[[ Input data open ]]

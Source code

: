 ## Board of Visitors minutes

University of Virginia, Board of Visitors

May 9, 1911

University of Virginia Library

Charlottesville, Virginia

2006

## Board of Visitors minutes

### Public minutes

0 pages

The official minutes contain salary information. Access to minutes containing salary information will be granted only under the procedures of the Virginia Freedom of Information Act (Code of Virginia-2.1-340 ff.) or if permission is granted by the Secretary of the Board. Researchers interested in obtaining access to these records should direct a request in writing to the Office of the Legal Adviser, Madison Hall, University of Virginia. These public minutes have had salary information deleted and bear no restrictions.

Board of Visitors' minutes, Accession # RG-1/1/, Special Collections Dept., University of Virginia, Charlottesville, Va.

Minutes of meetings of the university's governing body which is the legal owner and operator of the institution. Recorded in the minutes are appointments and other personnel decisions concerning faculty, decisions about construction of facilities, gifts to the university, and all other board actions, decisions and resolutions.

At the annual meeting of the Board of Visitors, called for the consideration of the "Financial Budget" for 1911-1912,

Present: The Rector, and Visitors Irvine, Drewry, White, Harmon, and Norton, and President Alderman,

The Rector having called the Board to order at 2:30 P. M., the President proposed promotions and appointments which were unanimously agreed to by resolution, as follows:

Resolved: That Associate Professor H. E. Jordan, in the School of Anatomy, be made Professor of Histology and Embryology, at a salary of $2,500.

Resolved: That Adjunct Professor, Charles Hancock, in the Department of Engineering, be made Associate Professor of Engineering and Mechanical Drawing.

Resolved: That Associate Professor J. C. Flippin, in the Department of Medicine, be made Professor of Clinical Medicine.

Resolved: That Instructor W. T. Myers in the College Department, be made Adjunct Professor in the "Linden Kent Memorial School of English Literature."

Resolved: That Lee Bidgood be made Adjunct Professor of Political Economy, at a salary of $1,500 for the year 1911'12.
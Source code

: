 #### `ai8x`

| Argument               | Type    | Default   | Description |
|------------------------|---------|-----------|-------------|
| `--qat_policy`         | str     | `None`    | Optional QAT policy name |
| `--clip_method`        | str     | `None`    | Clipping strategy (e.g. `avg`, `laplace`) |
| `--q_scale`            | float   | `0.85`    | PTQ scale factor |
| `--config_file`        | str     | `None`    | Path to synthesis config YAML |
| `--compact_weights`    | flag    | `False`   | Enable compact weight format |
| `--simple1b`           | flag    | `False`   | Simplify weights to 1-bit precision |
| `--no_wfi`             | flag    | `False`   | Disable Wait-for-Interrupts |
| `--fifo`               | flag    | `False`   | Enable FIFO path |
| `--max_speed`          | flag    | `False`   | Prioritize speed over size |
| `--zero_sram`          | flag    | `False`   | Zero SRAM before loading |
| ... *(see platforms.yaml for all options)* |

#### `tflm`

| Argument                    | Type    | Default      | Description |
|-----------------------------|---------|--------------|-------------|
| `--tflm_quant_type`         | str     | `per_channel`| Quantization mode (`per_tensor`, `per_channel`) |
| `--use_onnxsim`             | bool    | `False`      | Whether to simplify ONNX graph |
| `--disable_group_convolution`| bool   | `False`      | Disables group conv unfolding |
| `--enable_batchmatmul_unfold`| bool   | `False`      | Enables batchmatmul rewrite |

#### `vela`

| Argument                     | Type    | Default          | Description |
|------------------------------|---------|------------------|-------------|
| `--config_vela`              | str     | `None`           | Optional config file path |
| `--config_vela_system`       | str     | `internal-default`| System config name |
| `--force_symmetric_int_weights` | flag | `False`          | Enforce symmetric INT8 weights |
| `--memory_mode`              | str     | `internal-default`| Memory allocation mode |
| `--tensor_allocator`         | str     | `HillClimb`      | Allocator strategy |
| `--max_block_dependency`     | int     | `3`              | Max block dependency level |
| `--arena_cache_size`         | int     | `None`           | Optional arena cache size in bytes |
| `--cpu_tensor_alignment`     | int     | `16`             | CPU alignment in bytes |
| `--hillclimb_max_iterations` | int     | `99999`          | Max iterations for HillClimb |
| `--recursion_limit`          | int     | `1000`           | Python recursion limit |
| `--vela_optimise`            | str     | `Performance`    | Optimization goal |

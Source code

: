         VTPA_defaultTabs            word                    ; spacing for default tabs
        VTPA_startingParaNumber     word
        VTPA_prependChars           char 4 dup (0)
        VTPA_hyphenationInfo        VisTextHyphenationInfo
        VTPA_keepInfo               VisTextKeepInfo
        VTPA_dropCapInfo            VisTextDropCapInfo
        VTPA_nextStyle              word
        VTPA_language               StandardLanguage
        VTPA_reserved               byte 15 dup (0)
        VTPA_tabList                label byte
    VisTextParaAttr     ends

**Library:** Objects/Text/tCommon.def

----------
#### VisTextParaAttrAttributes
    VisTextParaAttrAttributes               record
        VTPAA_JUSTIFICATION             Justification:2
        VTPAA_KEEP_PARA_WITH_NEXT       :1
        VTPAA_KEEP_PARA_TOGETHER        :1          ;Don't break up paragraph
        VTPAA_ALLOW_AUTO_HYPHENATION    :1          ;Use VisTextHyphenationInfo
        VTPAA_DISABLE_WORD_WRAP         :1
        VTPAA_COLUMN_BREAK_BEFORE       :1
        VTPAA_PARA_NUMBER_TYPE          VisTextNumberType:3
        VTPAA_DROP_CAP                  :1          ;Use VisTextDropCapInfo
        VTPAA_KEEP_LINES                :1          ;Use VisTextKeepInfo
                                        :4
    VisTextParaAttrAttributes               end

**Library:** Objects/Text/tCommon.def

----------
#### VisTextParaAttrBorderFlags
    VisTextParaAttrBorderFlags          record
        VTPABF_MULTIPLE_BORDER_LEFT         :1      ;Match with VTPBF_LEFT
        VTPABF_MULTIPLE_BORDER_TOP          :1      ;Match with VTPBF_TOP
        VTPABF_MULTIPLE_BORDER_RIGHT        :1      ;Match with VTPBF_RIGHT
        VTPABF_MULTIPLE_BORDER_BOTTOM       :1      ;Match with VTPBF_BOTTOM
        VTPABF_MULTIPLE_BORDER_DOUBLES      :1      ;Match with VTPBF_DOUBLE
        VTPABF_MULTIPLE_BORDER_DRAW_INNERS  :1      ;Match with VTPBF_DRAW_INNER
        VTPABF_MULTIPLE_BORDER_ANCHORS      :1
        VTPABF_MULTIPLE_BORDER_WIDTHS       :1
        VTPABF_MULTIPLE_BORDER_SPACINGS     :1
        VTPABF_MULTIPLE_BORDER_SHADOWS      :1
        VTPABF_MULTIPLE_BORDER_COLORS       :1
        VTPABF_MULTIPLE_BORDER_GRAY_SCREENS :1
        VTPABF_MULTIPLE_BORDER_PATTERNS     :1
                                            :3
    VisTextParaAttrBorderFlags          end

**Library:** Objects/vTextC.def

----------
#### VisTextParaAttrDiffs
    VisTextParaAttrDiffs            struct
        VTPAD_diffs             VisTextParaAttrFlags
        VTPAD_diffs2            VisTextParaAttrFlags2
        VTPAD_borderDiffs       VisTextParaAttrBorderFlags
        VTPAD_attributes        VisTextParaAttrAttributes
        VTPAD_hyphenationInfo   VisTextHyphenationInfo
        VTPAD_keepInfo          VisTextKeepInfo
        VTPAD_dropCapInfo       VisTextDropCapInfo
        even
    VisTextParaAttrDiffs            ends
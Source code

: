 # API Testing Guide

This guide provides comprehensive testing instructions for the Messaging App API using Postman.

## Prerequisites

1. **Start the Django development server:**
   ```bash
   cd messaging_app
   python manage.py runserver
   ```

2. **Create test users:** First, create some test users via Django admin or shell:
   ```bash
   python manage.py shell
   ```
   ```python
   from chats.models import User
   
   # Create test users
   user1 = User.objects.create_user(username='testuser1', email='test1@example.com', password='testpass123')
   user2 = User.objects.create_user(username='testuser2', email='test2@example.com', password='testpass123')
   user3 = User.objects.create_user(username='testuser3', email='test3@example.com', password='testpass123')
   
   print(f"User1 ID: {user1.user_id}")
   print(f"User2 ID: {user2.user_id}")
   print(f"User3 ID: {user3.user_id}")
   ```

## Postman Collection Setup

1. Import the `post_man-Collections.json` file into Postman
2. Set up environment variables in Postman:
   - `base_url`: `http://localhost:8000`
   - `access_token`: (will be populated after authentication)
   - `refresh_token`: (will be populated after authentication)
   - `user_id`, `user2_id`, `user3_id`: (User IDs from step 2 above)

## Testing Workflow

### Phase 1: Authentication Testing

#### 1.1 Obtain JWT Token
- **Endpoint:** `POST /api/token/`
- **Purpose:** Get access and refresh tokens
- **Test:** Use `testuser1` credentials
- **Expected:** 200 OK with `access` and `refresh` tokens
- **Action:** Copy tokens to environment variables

[[ Input data closed ]]

Once you have counted the lines of the material that include "manage", give only that number.

**Written answer**
2